Saturday, April 9, 2011

Bad Habits

Tonight is a night where I wish I didn't have to be responsible and could just fall back on my old habits that served me so well in the past. Sleeping pills and being oblivious to the world for 12 hours sounds wonderful.

I'm feeling like I'm locked in a prison, inside myself. At this moment, I'm feeling incredibly alone. I need someone to tell me I'm okay. And there's no one here but me, AJ and the dog. Neither of them are too talkative. The situation is of my own doing. I've built such a wall around myself that very, very few people have the patience to work their way in. Most of the time I'm okay with that. Tonight, I wish I had a support system.

I'm not even sure what my problem is. I realized how un-fun I am. Tonight for example, I'm home watching movies by myself while AJ sleeps. Everyone else is spending their Saturday night out getting shit faced and having fun. If I really wanted to, I could have found a babysitter and gone out. I just honestly don't want to. That lifestyle has no appeal for me anymore. I'm happy to be home with my baby, away from the drama and chaos of the outside world. Sometimes I just wish that I wasn't alone in wanting to be away from it all.

When did I become the person that no one wants around? I wasn't invited to go anywhere tonight.

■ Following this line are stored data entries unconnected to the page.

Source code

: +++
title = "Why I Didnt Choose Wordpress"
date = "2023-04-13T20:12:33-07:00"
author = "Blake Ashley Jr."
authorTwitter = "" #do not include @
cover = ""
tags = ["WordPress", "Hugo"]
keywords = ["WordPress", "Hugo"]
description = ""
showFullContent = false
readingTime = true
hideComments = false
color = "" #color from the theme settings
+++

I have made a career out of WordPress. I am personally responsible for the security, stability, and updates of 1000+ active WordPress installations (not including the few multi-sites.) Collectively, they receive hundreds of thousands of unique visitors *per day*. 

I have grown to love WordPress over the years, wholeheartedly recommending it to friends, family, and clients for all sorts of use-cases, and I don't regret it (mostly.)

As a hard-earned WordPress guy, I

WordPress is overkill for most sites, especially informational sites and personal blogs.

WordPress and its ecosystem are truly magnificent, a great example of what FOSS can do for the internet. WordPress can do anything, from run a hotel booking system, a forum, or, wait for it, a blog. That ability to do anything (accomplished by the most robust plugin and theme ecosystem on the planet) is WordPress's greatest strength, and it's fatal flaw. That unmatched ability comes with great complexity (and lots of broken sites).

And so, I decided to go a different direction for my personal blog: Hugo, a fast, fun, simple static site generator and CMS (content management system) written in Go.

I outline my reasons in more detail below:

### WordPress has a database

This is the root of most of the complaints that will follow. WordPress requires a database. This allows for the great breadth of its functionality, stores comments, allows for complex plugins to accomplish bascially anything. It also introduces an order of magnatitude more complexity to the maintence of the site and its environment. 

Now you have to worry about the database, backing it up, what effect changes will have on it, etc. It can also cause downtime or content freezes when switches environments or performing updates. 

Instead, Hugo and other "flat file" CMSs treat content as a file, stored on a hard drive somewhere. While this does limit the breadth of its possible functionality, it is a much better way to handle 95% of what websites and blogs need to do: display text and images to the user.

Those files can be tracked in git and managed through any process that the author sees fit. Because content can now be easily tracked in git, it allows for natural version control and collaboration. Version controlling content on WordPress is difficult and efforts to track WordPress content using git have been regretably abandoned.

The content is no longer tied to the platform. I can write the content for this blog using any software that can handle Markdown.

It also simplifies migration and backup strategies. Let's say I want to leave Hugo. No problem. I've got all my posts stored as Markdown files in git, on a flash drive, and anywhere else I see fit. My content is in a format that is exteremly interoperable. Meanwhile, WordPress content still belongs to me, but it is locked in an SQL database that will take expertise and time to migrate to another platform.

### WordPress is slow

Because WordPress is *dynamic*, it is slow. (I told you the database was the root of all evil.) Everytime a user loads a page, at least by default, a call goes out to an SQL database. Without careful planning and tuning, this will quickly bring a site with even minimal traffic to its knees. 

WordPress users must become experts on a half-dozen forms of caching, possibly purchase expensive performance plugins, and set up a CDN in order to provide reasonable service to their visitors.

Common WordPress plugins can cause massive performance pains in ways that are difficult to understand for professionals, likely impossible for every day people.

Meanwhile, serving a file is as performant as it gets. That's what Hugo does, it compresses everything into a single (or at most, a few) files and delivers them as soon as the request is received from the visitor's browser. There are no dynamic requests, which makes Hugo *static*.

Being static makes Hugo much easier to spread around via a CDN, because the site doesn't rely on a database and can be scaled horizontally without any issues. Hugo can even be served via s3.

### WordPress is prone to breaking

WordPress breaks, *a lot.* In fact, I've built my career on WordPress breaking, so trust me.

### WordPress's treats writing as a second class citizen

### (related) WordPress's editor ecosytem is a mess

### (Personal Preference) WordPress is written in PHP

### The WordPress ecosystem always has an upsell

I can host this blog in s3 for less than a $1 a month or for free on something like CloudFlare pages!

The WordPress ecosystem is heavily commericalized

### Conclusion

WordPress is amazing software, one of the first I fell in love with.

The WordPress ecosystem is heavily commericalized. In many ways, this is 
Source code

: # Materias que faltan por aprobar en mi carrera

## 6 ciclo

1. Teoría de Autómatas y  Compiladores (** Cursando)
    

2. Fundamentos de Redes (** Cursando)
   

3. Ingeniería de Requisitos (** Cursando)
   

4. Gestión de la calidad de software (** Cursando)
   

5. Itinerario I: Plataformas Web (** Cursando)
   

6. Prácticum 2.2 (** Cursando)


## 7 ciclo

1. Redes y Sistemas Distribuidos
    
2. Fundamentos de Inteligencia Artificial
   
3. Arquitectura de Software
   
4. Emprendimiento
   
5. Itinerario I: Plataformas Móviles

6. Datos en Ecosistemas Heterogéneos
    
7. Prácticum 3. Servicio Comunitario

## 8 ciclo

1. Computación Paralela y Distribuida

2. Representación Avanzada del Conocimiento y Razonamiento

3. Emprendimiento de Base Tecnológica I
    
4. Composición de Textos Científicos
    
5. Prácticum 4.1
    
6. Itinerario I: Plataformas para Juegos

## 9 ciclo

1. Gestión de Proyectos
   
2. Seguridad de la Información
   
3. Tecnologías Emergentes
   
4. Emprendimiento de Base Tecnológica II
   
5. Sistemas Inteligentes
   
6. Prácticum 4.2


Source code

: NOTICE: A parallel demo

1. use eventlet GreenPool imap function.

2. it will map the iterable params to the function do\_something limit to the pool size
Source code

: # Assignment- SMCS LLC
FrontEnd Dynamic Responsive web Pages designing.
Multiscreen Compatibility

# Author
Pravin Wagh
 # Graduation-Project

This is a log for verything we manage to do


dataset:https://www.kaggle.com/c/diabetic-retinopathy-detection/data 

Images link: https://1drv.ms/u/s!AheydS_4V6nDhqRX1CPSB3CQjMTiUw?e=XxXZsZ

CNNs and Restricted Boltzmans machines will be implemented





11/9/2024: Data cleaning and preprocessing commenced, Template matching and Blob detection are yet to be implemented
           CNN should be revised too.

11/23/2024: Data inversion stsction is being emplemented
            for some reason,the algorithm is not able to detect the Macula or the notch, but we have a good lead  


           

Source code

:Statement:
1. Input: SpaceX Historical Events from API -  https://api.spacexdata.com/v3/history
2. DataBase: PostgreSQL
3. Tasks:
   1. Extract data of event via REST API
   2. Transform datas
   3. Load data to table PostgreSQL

I wasn't NOT invited exactly, and I could have just gone along. But if people wanted me there, they'd ask me to go, right?

I'm just feeling sorry for myself. I guess I should find a distraction...one that doesn't involve a handful of pills and oblivion. I don't know if there is such a thing. Hopefully sleep will come for me tonight. It's been getting harder and harder to shut my mind up and rest. Unfortunately, I can no longer use anything to remedy that. Those days are over.